Published In The Great North Arrow, May 2022: Myra's Pleasant Pandemic

- jim Young

“Change is inevitable. and the disruption it causes often brings both inconvenience and opportunity.” - Bob Scoble


Our retired life has become pretty routine, especially this past winter. I get up between 6:00 am and 7:00 am, put Myra out for her morning run - or not. Sometimes she's just not ready to go out, particularly during sub zero temperatures and I can't fault her for that.

Next I stoke the fire to get it going and add some wood followed by making a pot of coffee. Some mornings I will put some bacon on low, not so much for breakfast as we aren’t regular breakfast people, but just so the aroma of the coffee and bacon will be a pleasant awakening for My Shirley. If Myra has been out, I will let her in. She will run to either My Shirley’s or my chair in the sunroom to curl up in front of the fire. And if she hadn’t already been out, she’s probably ready to be let out now.


I sit down to my computer to write, pay bills, see what’s happening on FaceBook and/or answer emails, often to my cousin Steve in B.C. who has written to teasingly remind me how mild the winters are on Vancouver Island as he noted our temps dropped to -40° last night.


Myra knows where I am and sometimes comes to visit me either just to say “hello” and get petted or to let me know she wants out again.


When My Shirley arises she starts the music on our stereo which will play on the speakers positioned throughout the house. Myra patiently follows her from room to room while My Shirley turns on each speaker, until they reach the kitchen where Myra knows a treat will be bestowed upon her.


Around noon we will decide what needs to be done, or what we perceive needs to be done that day, which isn’t always the same thing and we will set out to do them. If it’s Saturday or Wednesday that might involve a trip to the Legion to return our empties and a trip to the dump. And since we’re out anyway, we’ll likely drive to Polly’s for some lottery tickets. These stops are often as much of a social outing as they are chores. Myra enjoys them as she gets to ride along in the backseat with her nose up to the cracked window attempting to identify every new smell we pass by. 

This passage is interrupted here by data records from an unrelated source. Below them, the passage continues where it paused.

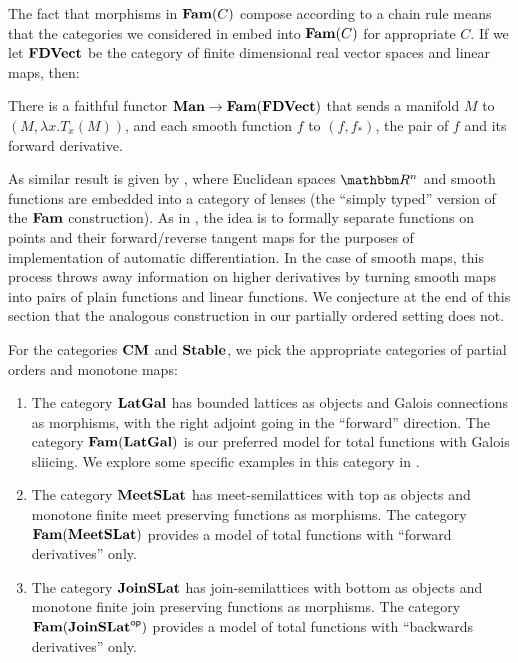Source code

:The fact that morphisms in $\mathbf{Fam}(C)$ compose according to a chain rule
means that the categories we considered in 
embed into $\mathbf{Fam}(C)$ for appropriate $C$. If we let $\mathbf{FDVect}$ be the
category of finite dimensional real vector spaces and linear maps,
then:

\begin{proposition}
  \label{prop:embed-manifolds}
  There is a faithful functor $\mathbf{Man} \to \mathbf{Fam}(\mathbf{FDVect})$ that sends a
  manifold $M$ to $(M, \lambda x. T_x(M))$, and each smooth function
  $f$ to $(f, f_*)$, the pair of $f$ and its forward derivative.
\end{proposition}

As similar result is given by \citet{cruttwell2022}, where Euclidean
spaces $\RR^n$ and smooth functions are embedded into a category of
lenses (the ``simply typed'' version of the $\mathbf{Fam}$ construction). As
in \citet{vakar22}, the idea is to formally separate functions on
points and their forward/reverse tangent maps for the purposes of
implementation of automatic differentiation. In the case of smooth
maps, this process throws away information on higher derivatives by
turning smooth maps into pairs of plain functions and linear
functions. We conjecture at the end of this section that the analogous
construction in our partially ordered setting does not.

For the categories $\mathbf{CM}$ and $\mathbf{Stable}$, we pick the appropriate
categories of partial orders and monotone maps:

\begin{enumerate}
\item The category $\mathbf{LatGal}$ has bounded lattices as objects and
  Galois connections as morphisms, with the right adjoint going in the
  ``forward'' direction. The category $\mathbf{Fam}(\mathbf{LatGal})$ is our preferred
  model for total functions with Galois sliicing. We explore some
  specific examples in this category in .
\item The category $\mathbf{MeetSLat}$ has meet-semilattices with top as
  objects and monotone finite meet preserving functions as
  morphisms. The category $\mathbf{Fam}(\mathbf{MeetSLat})$ provides a model of
  total functions with ``forward derivatives'' only.
\item The category $\mathbf{JoinSLat}$ has join-semilattices with bottom as
  objects and monotone finite join preserving functions as
  morphisms. The category $\mathbf{Fam}(\mathbf{JoinSLat}^{\mathsf{op}})$ provides a model of
  total functions with ``backwards derivatives'' only.
\end{enumerate}

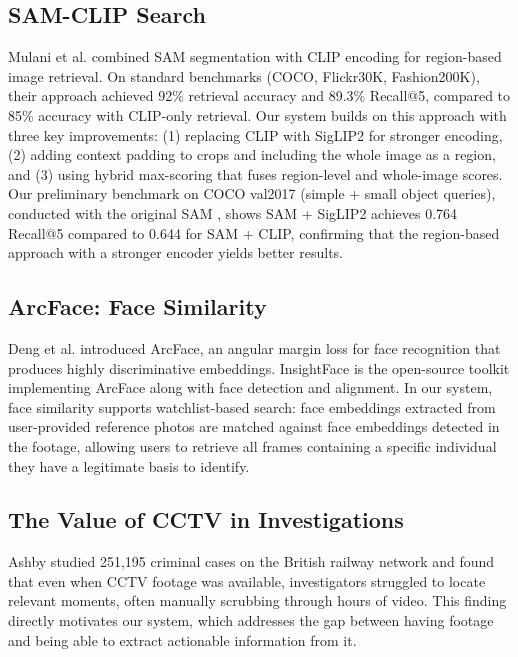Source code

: \subsection{SAM-CLIP Search}

Mulani et al. \cite{mulani2025samclip} combined SAM segmentation with CLIP encoding for region-based image retrieval. On standard benchmarks (COCO, Flickr30K, Fashion200K), their approach achieved 92\% retrieval accuracy and 89.3\% Recall@5, compared to 85\% accuracy with CLIP-only retrieval. Our system builds on this approach with three key improvements: (1) replacing CLIP with SigLIP2 for stronger encoding, (2) adding context padding to crops and including the whole image as a region, and (3) using hybrid max-scoring that fuses region-level and whole-image scores. Our preliminary benchmark on COCO val2017 (simple + small object queries), conducted with the original SAM \cite{kirillov2023segment}, shows SAM + SigLIP2 achieves 0.764 Recall@5 compared to 0.644 for SAM + CLIP, confirming that the region-based approach with a stronger encoder yields better results.

\subsection{ArcFace: Face Similarity}

Deng et al. \cite{deng2019arcface} introduced ArcFace, an angular margin loss for face recognition that produces highly discriminative embeddings. InsightFace is the open-source toolkit implementing ArcFace along with face detection and alignment. In our system, face similarity supports watchlist-based search: face embeddings extracted from user-provided reference photos are matched against face embeddings detected in the footage, allowing users to retrieve all frames containing a specific individual they have a legitimate basis to identify.

\subsection{The Value of CCTV in Investigations}

Ashby \cite{ashby2017value} studied 251,195 criminal cases on the British railway network and found that even when CCTV footage was available, investigators struggled to locate relevant moments, often manually scrubbing through hours of video. This finding directly motivates our system, which addresses the gap between having footage and being able to extract actionable information from it.

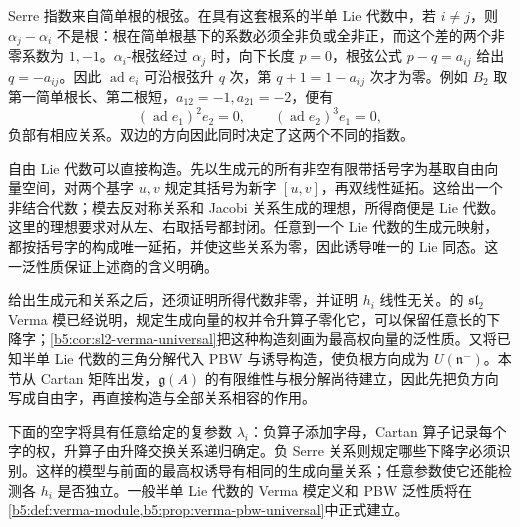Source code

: Serre 指数来自简单根的根弦。在具有这套根系的半单 Lie 代数中，若 \(i\ne j\)，则 \(\alpha_j-\alpha_i\) 不是根：根在简单根基下的系数必须全非负或全非正，而这个差的两个非零系数为 \(1,-1\)。\(\alpha_i\)-根弦经过 \(\alpha_j\) 时，向下长度 \(p=0\)，根弦公式 \(p-q=a_{ij}\) 给出 \(q=-a_{ij}\)。因此 \(\operatorname{ad}e_i\) 可沿根弦升 \(q\) 次，第 \(q+1=1-a_{ij}\) 次才为零。例如 \(B_2\) 取第一简单根长、第二根短，\(a_{12}=-1,a_{21}=-2\)，便有
\[
	(\operatorname{ad}e_1)^2e_2=0,\qquad (\operatorname{ad}e_2)^3e_1=0,
\]
负部有相应关系。双边的方向因此同时决定了这两个不同的指数。

\ProseParagraphBreak

自由 Lie 代数可以直接构造。先以生成元的所有非空有限带括号字为基取自由向量空间，对两个基字 \(u,v\) 规定其括号为新字 \([u,v]\)，再双线性延拓。这给出一个非结合代数；模去反对称关系和 Jacobi 关系生成的理想，所得商便是 Lie 代数。这里的理想要求对从左、右取括号都封闭。任意到一个 Lie 代数的生成元映射，都按括号字的构成唯一延拓，并使这些关系为零，因此诱导唯一的 Lie 同态。这一泛性质保证上述商的含义明确。

\ProseParagraphBreak

给出生成元和关系之后，还须证明所得代数非零，并证明 \(h_i\) 线性无关。的 \(\mathfrak{sl}_2\) Verma 模已经说明，规定生成向量的权并令升算子零化它，可以保留任意长的下降字；\cref{b5:cor:sl2-verma-universal}把这种构造刻画为最高权向量的泛性质。又将已知半单 Lie 代数的三角分解代入 PBW 与诱导构造，使负根方向成为 \(U(\mathfrak n^-)\)。本节从 Cartan 矩阵出发，\(\mathfrak g(A)\) 的有限维性与根分解尚待建立，因此先把负方向写成自由字，再直接构造与全部关系相容的作用。

\ProseParagraphBreak

下面的空字将具有任意给定的复参数 \(\lambda_i\)：负算子添加字母，Cartan 算子记录每个字的权，升算子由升降交换关系递归确定。负 Serre 关系则规定哪些下降字必须识别。这样的模型与前面的最高权诱导有相同的生成向量关系；任意参数使它还能检测各 \(h_i\) 是否独立。一般半单 Lie 代数的 Verma 模定义和 PBW 泛性质将在\cref{b5:def:verma-module,b5:prop:verma-pbw-universal}中正式建立。

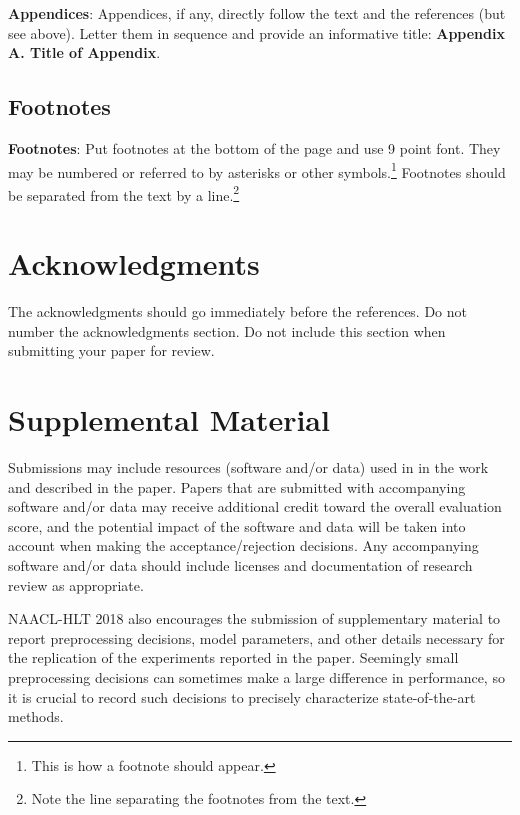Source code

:\documentclass[11pt,a4paper]{article}
\begin{document}
{\bf Appendices}: Appendices, if any, directly follow the text and the
references (but see above).  Letter them in sequence and provide an
informative title: {\bf Appendix A. Title of Appendix}.

\subsection{Footnotes}

{\bf Footnotes}: Put footnotes at the bottom of the page and use 9
point font. They may be numbered or referred to by asterisks or other
symbols.\footnote{This is how a footnote should appear.} Footnotes
should be separated from the text by a line.\footnote{Note the line
separating the footnotes from the text.}



\section*{Acknowledgments}

The acknowledgments should go immediately before the references.  Do
not number the acknowledgments section. Do not include this section
when submitting your paper for review.

%
%



\appendix

\section{Supplemental Material}
\label{sec:supplemental}
Submissions may include resources (software and/or data) used in in the work and described in the paper. Papers that are submitted with accompanying software and/or data may receive additional credit toward the overall evaluation score, and the potential impact of the software and data will be taken into account when making the acceptance/rejection decisions. Any accompanying software and/or data should include licenses and documentation of research review as appropriate.


NAACL-HLT 2018 also encourages the submission of supplementary material to report preprocessing decisions, model parameters, and other details necessary for the replication of the experiments reported in the paper. Seemingly small preprocessing decisions can sometimes make a large difference in performance, so it is crucial to record such decisions to precisely characterize state-of-the-art methods. 
\end{document}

When our chores are done we like to sit by the fire. My Shirley will check her lottery tickets while I read the latest edition of the Great North Arrow or a few chapters from Jenny Cressman's Cuban Trilogy, "Cuban Kisses", "Cuban Wishes" and the not yet released "Cuban Misses".


We like to remember the many years we were in the workforce by celebrating the first cocktail of the day around what would have been “quitting time”. Whichever of us has chosen to make supper that evening will begin that task, but once that’s done we’re likely to jump in the hot tub for some relaxing hydrotherapy before dinner. Myra is just as excited to join us outside by her spot on the deck closeby.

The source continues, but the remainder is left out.